In what was a great night for Columbus, Vancouver had a horrible one. For the first time in franchise history, the Columbus Blue Jackets started a season off at 2-0. At the same time, for the first time in nine seasons, the Vancouver Canucks started off at 0-3. With their core resigned, their first playoff berth behind them, and this great start to the season, the Jackets are finally getting some respect – hey, even ESPN is finally talking about them. That said, however, with two more tough road games this week, the winning drive by the Jackets is going to cease.
As Blue Jackets’ coach Ken Hitchcock put it earlier this week, the game against Vancouver was a hard-hitting and hard-fought battle. The Canucks and their fans were in full panic mode and desperately needed the win. The Blue Jackets were happy and skating with overconfidence, and they looked like a juicy target. Vancouver figured that their third game of the season would be a turnaround point, and that after beating the Jackets, they could get back on track. They might have counted on beating the Jackets, but Vancouver didn’t count on Rick Nash as a play maker.

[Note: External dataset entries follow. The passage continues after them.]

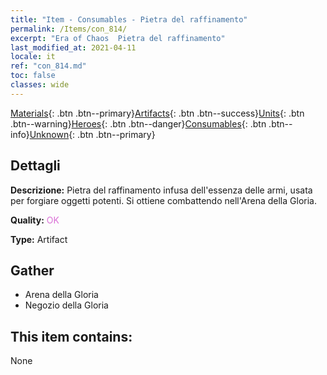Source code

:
 ```yaml
---
title: "Item - Consumables - Pietra del raffinamento"
permalink: /Items/con_814/
excerpt: "Era of Chaos  Pietra del raffinamento"
last_modified_at: 2021-04-11
locale: it
ref: "con_814.md"
toc: false
classes: wide
---
```

 [Materials](/it/Items/){: .btn .btn--primary}[Artifacts](/it/Items/Artifacts/){: .btn .btn--success}[Units](/it/Items/Units/){: .btn .btn--warning}[Heroes](/it/Items/Heroes/){: .btn .btn--danger}[Consumables](/it/Items/Consumables/){: .btn .btn--info}[Unknown](/it/Items/Unknown/){: .btn .btn--primary}

## Dettagli
 **Descrizione:** Pietra del raffinamento infusa dell'essenza delle armi, usata per forgiare oggetti potenti. Si ottiene combattendo nell'Arena della Gloria.

 **Quality:** <span style="color: #DA70D6">OK</span>

 **Type:** Artifact

## Gather

*    Arena della Gloria 
*    Negozio della Gloria 

## This item contains:

  None


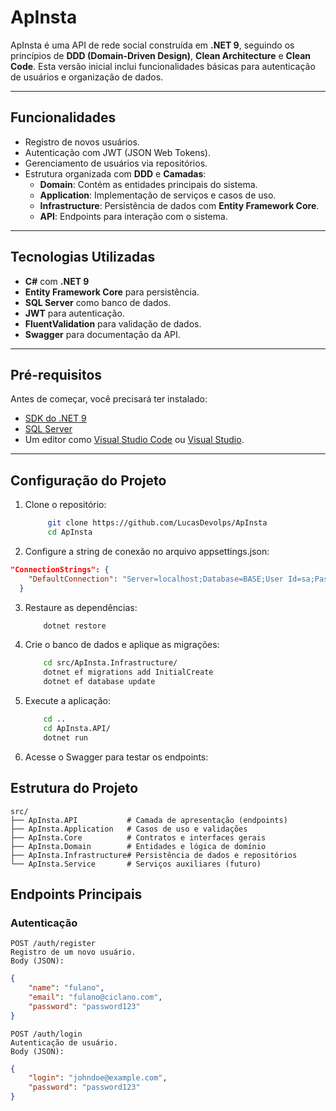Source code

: # ApInsta

ApInsta é uma API de rede social construída em **.NET 9**, seguindo os princípios de **DDD (Domain-Driven Design)**, **Clean Architecture** e **Clean Code**. Esta versão inicial inclui funcionalidades básicas para autenticação de usuários e organização de dados.

---

## Funcionalidades

- Registro de novos usuários.
- Autenticação com JWT (JSON Web Tokens).
- Gerenciamento de usuários via repositórios.
- Estrutura organizada com **DDD** e **Camadas**:
  - **Domain**: Contém as entidades principais do sistema.
  - **Application**: Implementação de serviços e casos de uso.
  - **Infrastructure**: Persistência de dados com **Entity Framework Core**.
  - **API**: Endpoints para interação com o sistema.

---

## Tecnologias Utilizadas

- **C#** com **.NET 9**
- **Entity Framework Core** para persistência.
- **SQL Server** como banco de dados.
- **JWT** para autenticação.
- **FluentValidation** para validação de dados.
- **Swagger** para documentação da API.

---

## Pré-requisitos

Antes de começar, você precisará ter instalado:

- [SDK do .NET 9](https://dotnet.microsoft.com/download)
- [SQL Server](https://www.microsoft.com/pt-br/sql-server/sql-server-downloads)
- Um editor como [Visual Studio Code](https://code.visualstudio.com/) ou [Visual Studio](https://visualstudio.microsoft.com/).

---

## Configuração do Projeto

1. Clone o repositório:

   ```bash
		git clone https://github.com/LucasDevolps/ApInsta
		cd ApInsta
   ```

2. Configure a string de conexão no arquivo appsettings.json:

```json
"ConnectionStrings": {
	"DefaultConnection": "Server=localhost;Database=BASE;User Id=sa;Password=Bkur6etc@10;TrustServerCertificate=True;"
  }
```

3. Restaure as dependências:

	```bash
		dotnet restore
	```
4. Crie o banco de dados e aplique as migrações:

	```bash
		cd src/ApInsta.Infrastructure/
		dotnet ef migrations add InitialCreate 
		dotnet ef database update 
	```
	
5. Execute a aplicação:
    ```bash
		cd ..
		cd ApInsta.API/
		dotnet run 
	```
6. Acesse o Swagger para testar os endpoints:


## Estrutura do Projeto

    src/
    ├── ApInsta.API           # Camada de apresentação (endpoints)
    ├── ApInsta.Application   # Casos de uso e validações
    ├── ApInsta.Core          # Contratos e interfaces gerais
    ├── ApInsta.Domain        # Entidades e lógica de domínio
    ├── ApInsta.Infrastructure# Persistência de dados e repositórios
    └── ApInsta.Service       # Serviços auxiliares (futuro)

## Endpoints Principais

### Autenticação
    POST /auth/register
    Registro de um novo usuário.
    Body (JSON):
	
```json
{
	"name": "fulano",
	"email": "fulano@ciclano.com",
	"password": "password123"
}
```
	
    POST /auth/login
    Autenticação de usuário.
    Body (JSON):
	
```json
{
	"login": "johndoe@example.com",
	"password": "password123"
}
```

The game started off in Vancouver’s favor. Though they got an early penalty for a bad hit on Jared Boll, Vancouver was easily able to kill of the penalty. Then Henrik Sedin (1) started it off for the Canucks, scoring just four and a half minutes into the game. Though the Jackets were able to keep them out of the net for the next 16 minutes, the Canucks were easily controlling the puck.

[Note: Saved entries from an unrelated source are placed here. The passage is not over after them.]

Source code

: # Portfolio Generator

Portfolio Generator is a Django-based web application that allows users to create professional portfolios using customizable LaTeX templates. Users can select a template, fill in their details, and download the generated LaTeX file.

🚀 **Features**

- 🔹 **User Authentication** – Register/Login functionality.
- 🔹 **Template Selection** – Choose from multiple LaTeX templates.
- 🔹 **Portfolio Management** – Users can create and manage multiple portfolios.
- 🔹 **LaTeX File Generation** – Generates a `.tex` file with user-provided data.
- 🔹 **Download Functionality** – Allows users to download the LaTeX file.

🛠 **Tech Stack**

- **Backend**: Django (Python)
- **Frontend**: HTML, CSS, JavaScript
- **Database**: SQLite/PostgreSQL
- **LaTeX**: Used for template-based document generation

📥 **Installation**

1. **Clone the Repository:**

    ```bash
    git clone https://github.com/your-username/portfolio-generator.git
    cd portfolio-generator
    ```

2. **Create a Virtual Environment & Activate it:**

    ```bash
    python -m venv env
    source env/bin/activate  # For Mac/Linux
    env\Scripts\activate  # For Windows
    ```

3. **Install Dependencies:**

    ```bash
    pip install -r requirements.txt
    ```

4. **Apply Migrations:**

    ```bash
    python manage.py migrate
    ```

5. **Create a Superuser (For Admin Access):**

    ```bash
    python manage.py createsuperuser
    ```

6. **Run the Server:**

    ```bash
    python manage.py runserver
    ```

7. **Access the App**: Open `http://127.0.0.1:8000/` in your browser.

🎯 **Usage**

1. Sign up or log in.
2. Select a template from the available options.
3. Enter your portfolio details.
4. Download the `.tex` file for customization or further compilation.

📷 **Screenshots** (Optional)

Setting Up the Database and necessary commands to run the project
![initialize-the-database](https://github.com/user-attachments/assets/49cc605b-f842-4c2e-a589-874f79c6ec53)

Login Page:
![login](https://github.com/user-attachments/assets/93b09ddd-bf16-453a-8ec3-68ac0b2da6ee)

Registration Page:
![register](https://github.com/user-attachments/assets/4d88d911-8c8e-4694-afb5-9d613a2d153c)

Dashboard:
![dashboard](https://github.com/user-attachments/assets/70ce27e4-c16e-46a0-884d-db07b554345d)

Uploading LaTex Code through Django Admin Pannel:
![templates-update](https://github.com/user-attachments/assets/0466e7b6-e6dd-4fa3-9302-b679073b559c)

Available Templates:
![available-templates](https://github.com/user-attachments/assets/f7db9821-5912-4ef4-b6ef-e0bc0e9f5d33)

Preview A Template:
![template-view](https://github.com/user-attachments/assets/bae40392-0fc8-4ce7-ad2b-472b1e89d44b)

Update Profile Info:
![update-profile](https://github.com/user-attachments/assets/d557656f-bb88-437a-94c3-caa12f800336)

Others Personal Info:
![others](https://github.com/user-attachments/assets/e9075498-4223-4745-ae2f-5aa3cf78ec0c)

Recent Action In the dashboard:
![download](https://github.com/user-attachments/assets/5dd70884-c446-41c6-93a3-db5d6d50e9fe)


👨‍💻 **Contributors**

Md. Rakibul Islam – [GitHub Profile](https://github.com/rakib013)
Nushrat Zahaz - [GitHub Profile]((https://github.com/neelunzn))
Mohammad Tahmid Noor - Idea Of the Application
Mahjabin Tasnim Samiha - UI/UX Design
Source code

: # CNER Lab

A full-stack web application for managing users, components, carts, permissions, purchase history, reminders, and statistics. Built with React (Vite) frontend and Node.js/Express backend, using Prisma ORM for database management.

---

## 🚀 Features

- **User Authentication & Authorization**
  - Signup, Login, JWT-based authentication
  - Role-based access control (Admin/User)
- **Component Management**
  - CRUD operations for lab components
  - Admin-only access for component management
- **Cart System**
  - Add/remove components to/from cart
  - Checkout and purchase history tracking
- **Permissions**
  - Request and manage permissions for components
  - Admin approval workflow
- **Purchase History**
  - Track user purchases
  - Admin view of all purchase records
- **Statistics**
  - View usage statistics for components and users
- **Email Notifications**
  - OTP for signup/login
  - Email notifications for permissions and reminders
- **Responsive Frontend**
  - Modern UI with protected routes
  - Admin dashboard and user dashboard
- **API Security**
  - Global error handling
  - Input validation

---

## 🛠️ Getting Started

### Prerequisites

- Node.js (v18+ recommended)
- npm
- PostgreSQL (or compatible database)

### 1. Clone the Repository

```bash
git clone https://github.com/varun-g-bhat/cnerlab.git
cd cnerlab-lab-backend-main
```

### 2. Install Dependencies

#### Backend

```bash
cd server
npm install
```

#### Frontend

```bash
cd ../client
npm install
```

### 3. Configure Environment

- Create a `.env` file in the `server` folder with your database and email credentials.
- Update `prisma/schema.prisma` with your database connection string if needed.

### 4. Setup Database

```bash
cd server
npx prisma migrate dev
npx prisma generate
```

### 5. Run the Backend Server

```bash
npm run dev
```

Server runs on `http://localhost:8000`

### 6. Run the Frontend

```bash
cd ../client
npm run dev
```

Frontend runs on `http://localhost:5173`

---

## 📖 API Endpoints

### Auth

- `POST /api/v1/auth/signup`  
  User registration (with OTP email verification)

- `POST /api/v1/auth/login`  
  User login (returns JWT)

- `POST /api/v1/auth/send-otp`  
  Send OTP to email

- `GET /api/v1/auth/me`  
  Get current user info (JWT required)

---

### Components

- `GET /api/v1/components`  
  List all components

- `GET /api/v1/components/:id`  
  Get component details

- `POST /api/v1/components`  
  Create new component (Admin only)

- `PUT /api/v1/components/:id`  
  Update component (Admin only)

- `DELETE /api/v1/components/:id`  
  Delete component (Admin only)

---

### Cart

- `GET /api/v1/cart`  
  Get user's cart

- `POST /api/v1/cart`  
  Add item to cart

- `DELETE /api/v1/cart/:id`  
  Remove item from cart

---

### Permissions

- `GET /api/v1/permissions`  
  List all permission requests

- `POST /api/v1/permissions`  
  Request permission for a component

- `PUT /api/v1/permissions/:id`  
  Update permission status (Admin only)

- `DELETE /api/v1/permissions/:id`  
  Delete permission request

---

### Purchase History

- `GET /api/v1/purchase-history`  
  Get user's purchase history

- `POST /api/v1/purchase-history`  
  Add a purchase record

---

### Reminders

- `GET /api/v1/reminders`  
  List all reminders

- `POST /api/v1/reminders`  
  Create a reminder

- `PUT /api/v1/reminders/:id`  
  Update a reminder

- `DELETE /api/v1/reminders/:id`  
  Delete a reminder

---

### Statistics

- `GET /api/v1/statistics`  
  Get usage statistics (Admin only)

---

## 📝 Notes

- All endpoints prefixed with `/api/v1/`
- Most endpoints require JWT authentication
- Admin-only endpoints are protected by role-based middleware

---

The game changed, however, when in the 19th minute, Captain Rick Nash sent a puck flying across the crease towards Antoine Vermette (1), who tapped the puck in, tying the game. Though it was not credited as a shorthanded goal, the Jackets had only four men on the ice when it occurred, as Rusty Klesla was still standing in the penalty box (The Columbus Dispatch considers it a shorthanded goal, but neither Yahoo nor ESPN do).
The second period started off perfectly for the Jackets. Just two minutes into the game, Kristian Huselius (1) scored on a laser shot over goaltender Roberto Luongo. Three minutes later, Klesla (2) scored, followed almost immediately by a goal from Nikita Filatov (1). In just seven minutes and only four shots, the Jackets had scored four goals, and Rick Nash had picked up three assists – what a night. The Canucks then pulled Luongo from the goal.
Though a goal by Christian Ehrhoff (1) late in the Second stopped the bleeding, the Canucks’ fans were really out of the game. That changed, however, when Willie Mitchell (1) put one by goalie Steve Mason, making the game 3-4. It looked like the Canucks had a comeback brewing. Their hopes were smashed, however, when Fedor Tyutin (1) scored on a power play. Columbus had finally scored with a man advantage, and they had closed the door on Vancouver.
The Good, the Bad, and the Ugly
Rick Nash played absolutely amazing tonight. Though he didn’t get any goals, and still has yet to this season, he became a playmaker and a real team player. Assisting in the first three goals of the night, Nash made sure that his teammates were able to sink the puck into the net. Nash himself was surprised by his assists, stating that “Apparently Juice [Huselius] and I switched roles.” Furthermore, he served as a distraction all night, causing Vancouver to cover him instead of the man with the puck. This maturity is what Columbus needs in their captain, and it should help them win many, many more games.
The Blue Jackets might have been a model of efficiency (five goals on 24 shots), but they really need to work on control and not letting up. Too often, across-the-ice passes were intercepted, and simply dekes resulted in lost pucks. If the Jackets want to keep on winning, they need to buckle down in this regard.